## [What is required]
When every entry has been read, print each one back exactly.

====================

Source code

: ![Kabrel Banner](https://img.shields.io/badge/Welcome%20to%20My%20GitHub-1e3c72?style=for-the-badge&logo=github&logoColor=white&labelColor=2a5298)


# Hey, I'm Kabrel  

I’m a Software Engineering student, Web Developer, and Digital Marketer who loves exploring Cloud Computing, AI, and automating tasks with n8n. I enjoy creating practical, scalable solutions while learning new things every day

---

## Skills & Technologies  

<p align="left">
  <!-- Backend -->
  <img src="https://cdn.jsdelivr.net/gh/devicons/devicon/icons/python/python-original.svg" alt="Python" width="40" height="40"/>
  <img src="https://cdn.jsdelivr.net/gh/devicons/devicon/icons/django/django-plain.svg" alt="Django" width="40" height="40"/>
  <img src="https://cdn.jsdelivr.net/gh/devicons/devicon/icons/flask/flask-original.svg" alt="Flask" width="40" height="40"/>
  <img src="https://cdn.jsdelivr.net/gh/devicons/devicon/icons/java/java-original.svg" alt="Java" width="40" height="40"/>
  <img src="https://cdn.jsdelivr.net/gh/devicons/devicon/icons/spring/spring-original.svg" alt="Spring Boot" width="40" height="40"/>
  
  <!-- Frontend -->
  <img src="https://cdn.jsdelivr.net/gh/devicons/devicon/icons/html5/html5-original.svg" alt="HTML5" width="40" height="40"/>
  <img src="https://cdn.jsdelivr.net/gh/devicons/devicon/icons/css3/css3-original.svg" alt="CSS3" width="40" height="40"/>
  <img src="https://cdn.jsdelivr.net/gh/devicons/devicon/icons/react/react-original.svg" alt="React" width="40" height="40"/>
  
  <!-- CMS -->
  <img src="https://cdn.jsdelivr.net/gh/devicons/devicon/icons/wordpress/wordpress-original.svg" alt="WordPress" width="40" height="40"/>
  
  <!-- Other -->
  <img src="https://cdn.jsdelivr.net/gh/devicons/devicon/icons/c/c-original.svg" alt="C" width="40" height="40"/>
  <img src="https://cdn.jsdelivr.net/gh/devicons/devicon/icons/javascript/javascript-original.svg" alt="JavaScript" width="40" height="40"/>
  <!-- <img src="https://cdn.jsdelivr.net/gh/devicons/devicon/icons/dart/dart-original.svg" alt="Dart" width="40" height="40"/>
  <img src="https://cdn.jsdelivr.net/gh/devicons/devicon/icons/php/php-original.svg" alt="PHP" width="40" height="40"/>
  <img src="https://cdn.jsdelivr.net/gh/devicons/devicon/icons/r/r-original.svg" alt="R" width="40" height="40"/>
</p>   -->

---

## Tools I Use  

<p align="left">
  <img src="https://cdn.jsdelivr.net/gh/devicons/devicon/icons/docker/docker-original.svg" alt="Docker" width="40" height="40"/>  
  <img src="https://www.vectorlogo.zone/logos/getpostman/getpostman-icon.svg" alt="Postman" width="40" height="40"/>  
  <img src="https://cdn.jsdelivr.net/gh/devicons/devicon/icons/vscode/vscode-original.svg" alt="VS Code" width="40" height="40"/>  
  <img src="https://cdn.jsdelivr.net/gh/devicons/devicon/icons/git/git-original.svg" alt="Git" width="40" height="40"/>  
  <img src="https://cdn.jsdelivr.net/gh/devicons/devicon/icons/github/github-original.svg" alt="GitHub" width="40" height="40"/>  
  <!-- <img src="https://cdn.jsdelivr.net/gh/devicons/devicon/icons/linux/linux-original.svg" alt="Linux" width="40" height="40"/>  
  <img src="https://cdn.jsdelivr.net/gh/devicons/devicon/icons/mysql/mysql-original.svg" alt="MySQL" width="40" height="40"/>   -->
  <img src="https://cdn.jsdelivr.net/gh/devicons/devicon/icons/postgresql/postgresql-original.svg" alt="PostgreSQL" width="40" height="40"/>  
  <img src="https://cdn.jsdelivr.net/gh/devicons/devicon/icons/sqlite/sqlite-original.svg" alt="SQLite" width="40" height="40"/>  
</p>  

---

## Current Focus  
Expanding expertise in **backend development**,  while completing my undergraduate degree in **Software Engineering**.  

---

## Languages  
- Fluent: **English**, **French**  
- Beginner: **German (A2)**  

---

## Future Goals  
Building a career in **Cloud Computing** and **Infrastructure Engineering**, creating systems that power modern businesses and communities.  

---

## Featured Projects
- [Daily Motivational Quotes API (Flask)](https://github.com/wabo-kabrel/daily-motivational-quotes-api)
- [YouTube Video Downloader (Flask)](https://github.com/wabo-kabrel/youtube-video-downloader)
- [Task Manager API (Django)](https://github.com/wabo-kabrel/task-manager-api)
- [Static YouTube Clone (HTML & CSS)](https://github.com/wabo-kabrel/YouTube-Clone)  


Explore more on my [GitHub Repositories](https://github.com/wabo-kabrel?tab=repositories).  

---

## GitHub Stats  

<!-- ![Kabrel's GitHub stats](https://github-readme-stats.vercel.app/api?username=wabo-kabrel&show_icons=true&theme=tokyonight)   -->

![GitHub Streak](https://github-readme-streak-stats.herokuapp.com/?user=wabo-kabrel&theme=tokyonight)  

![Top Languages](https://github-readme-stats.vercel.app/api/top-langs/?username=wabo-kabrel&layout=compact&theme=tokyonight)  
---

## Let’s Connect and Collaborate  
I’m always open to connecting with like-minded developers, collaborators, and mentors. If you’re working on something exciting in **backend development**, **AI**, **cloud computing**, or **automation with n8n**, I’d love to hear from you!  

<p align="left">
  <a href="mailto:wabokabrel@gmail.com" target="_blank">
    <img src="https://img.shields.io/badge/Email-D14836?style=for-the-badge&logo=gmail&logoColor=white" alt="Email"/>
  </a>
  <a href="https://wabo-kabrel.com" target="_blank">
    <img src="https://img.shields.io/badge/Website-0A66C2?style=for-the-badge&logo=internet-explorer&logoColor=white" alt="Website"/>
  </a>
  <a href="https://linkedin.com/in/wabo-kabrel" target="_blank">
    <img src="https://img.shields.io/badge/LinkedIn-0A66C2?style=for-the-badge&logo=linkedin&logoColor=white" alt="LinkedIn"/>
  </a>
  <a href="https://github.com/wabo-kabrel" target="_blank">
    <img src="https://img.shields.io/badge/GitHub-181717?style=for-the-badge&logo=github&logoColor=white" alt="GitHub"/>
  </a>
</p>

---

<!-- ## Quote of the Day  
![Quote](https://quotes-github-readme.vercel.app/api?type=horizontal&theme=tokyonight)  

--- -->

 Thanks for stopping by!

====================

## [Answer box]
Source code

: ![Kabrel Banner](https://img.shields.io/badge/Welcome%20to%20My%20GitHub-1e3c72?style=for-the-badge&logo=github&logoColor=white&labelColor=2a5298)


# Hey, I'm Kabrel  

I’m a Software Engineering student, Web Developer, and Digital Marketer who loves exploring Cloud Computing, AI, and automating tasks with n8n. I enjoy creating practical, scalable solutions while learning new things every day

---

## Skills & Technologies  

<p align="left">
  <!-- Backend -->
  <img src="https://cdn.jsdelivr.net/gh/devicons/devicon/icons/python/python-original.svg" alt="Python" width="40" height="40"/>
  <img src="https://cdn.jsdelivr.net/gh/devicons/devicon/icons/django/django-plain.svg" alt="Django" width="40" height="40"/>
  <img src="https://cdn.jsdelivr.net/gh/devicons/devicon/icons/flask/flask-original.svg" alt="Flask" width="40" height="40"/>
  <img src="https://cdn.jsdelivr.net/gh/devicons/devicon/icons/java/java-original.svg" alt="Java" width="40" height="40"/>
  <img src="https://cdn.jsdelivr.net/gh/devicons/devicon/icons/spring/spring-original.svg" alt="Spring Boot" width="40" height="40"/>
  
  <!-- Frontend -->
  <img src="https://cdn.jsdelivr.net/gh/devicons/devicon/icons/html5/html5-original.svg" alt="HTML5" width="40" height="40"/>
  <img src="https://cdn.jsdelivr.net/gh/devicons/devicon/icons/css3/css3-original.svg" alt="CSS3" width="40" height="40"/>
  <img src="https://cdn.jsdelivr.net/gh/devicons/devicon/icons/react/react-original.svg" alt="React" width="40" height="40"/>
  
  <!-- CMS -->
  <img src="https://cdn.jsdelivr.net/gh/devicons/devicon/icons/wordpress/wordpress-original.svg" alt="WordPress" width="40" height="40"/>
  
  <!-- Other -->
  <img src="https://cdn.jsdelivr.net/gh/devicons/devicon/icons/c/c-original.svg" alt="C" width="40" height="40"/>
  <img src="https://cdn.jsdelivr.net/gh/devicons/devicon/icons/javascript/javascript-original.svg" alt="JavaScript" width="40" height="40"/>
  <!-- <img src="https://cdn.jsdelivr.net/gh/devicons/devicon/icons/dart/dart-original.svg" alt="Dart" width="40" height="40"/>
  <img src="https://cdn.jsdelivr.net/gh/devicons/devicon/icons/php/php-original.svg" alt="PHP" width="40" height="40"/>
  <img src="https://cdn.jsdelivr.net/gh/devicons/devicon/icons/r/r-original.svg" alt="R" width="40" height="40"/>
</p>   -->

---

## Tools I Use  

<p align="left">
  <img src="https://cdn.jsdelivr.net/gh/devicons/devicon/icons/docker/docker-original.svg" alt="Docker" width="40" height="40"/>  
  <img src="https://www.vectorlogo.zone/logos/getpostman/getpostman-icon.svg" alt="Postman" width="40" height="40"/>  
  <img src="https://cdn.jsdelivr.net/gh/devicons/devicon/icons/vscode/vscode-original.svg" alt="VS Code" width="40" height="40"/>  
  <img src="https://cdn.jsdelivr.net/gh/devicons/devicon/icons/git/git-original.svg" alt="Git" width="40" height="40"/>  
  <img src="https://cdn.jsdelivr.net/gh/devicons/devicon/icons/github/github-original.svg" alt="GitHub" width="40" height="40"/>  
  <!-- <img src="https://cdn.jsdelivr.net/gh/devicons/devicon/icons/linux/linux-original.svg" alt="Linux" width="40" height="40"/>  
  <img src="https://cdn.jsdelivr.net/gh/devicons/devicon/icons/mysql/mysql-original.svg" alt="MySQL" width="40" height="40"/>   -->
  <img src="https://cdn.jsdelivr.net/gh/devicons/devicon/icons/postgresql/postgresql-original.svg" alt="PostgreSQL" width="40" height="40"/>  
  <img src="https://cdn.jsdelivr.net/gh/devicons/devicon/icons/sqlite/sqlite-original.svg" alt="SQLite" width="40" height="40"/>  
</p>  

---

## Current Focus  
Expanding expertise in **backend development**,  while completing my undergraduate degree in **Software Engineering**.  

---

## Languages  
- Fluent: **English**, **French**  
- Beginner: **German (A2)**  

---

## Future Goals  
Building a career in **Cloud Computing** and **Infrastructure Engineering**, creating systems that power modern businesses and communities.  

---

## Featured Projects
- [Daily Motivational Quotes API (Flask)](https://github.com/wabo-kabrel/daily-motivational-quotes-api)
- [YouTube Video Downloader (Flask)](https://github.com/wabo-kabrel/youtube-video-downloader)
- [Task Manager API (Django)](https://github.com/wabo-kabrel/task-manager-api)
- [Static YouTube Clone (HTML & CSS)](https://github.com/wabo-kabrel/YouTube-Clone)  


Explore more on my [GitHub Repositories](https://github.com/wabo-kabrel?tab=repositories).  

---

## GitHub Stats  

<!-- ![Kabrel's GitHub stats](https://github-readme-stats.vercel.app/api?username=wabo-kabrel&show_icons=true&theme=tokyonight)   -->

![GitHub Streak](https://github-readme-streak-stats.herokuapp.com/?user=wabo-kabrel&theme=tokyonight)  

![Top Languages](https://github-readme-stats.vercel.app/api/top-langs/?username=wabo-kabrel&layout=compact&theme=tokyonight)  
---

## Let’s Connect and Collaborate  
I’m always open to connecting with like-minded developers, collaborators, and mentors. If you’re working on something exciting in **backend development**, **AI**, **cloud computing**, or **automation with n8n**, I’d love to hear from you!  

<p align="left">
  <a href="mailto:wabokabrel@gmail.com" target="_blank">
    <img src="https://img.shields.io/badge/Email-D14836?style=for-the-badge&logo=gmail&logoColor=white" alt="Email"/>
  </a>
  <a href="https://wabo-kabrel.com" target="_blank">
    <img src="https://img.shields.io/badge/Website-0A66C2?style=for-the-badge&logo=internet-explorer&logoColor=white" alt="Website"/>
  </a>
  <a href="https://linkedin.com/in/wabo-kabrel" target="_blank">
    <img src="https://img.shields.io/badge/LinkedIn-0A66C2?style=for-the-badge&logo=linkedin&logoColor=white" alt="LinkedIn"/>
  </a>
  <a href="https://github.com/wabo-kabrel" target="_blank">
    <img src="https://img.shields.io/badge/GitHub-181717?style=for-the-badge&logo=github&logoColor=white" alt="GitHub"/>
  </a>
</p>

---

<!-- ## Quote of the Day  
![Quote](https://quotes-github-readme.vercel.app/api?type=horizontal&theme=tokyonight)  

--- -->

 Thanks for stopping by!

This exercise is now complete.